Supplied material START

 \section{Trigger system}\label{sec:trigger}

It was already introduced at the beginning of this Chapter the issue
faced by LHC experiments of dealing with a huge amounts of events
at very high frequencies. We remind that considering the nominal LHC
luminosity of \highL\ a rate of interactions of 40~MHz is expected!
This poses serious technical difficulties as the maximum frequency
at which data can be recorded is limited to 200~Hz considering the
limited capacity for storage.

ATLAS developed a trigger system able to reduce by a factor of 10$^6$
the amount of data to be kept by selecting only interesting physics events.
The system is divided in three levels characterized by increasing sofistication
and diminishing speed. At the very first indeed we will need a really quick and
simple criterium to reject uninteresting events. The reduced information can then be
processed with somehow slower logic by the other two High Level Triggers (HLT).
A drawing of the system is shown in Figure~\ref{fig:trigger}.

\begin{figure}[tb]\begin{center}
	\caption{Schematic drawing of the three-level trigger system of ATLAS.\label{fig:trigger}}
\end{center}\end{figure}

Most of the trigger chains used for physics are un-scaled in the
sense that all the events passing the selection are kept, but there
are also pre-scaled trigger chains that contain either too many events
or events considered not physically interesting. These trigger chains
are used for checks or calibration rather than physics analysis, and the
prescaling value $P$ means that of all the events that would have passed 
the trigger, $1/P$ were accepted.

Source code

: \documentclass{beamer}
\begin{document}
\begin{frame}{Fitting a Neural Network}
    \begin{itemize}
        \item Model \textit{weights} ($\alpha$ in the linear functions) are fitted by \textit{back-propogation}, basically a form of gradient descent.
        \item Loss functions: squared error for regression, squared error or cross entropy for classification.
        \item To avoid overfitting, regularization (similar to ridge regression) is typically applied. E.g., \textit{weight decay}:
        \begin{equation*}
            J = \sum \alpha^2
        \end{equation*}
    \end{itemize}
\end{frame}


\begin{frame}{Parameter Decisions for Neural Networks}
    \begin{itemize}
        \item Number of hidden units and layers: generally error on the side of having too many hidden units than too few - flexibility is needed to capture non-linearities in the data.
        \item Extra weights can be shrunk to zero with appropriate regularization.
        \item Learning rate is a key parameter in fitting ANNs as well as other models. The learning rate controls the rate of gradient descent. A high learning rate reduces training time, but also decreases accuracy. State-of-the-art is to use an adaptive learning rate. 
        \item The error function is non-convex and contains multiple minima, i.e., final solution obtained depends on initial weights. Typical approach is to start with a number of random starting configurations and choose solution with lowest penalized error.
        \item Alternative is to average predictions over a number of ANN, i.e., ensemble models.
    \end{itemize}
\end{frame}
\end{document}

Supplied material END

In the records above, find every line containing the word "data" and show it.

at which data can be recorded is limited to 200~Hz considering the
the amount of data to be kept by selecting only interesting physics events.
        \item Number of hidden units and layers: generally error on the side of having too many hidden units than too few - flexibility is needed to capture non-linearities in the data.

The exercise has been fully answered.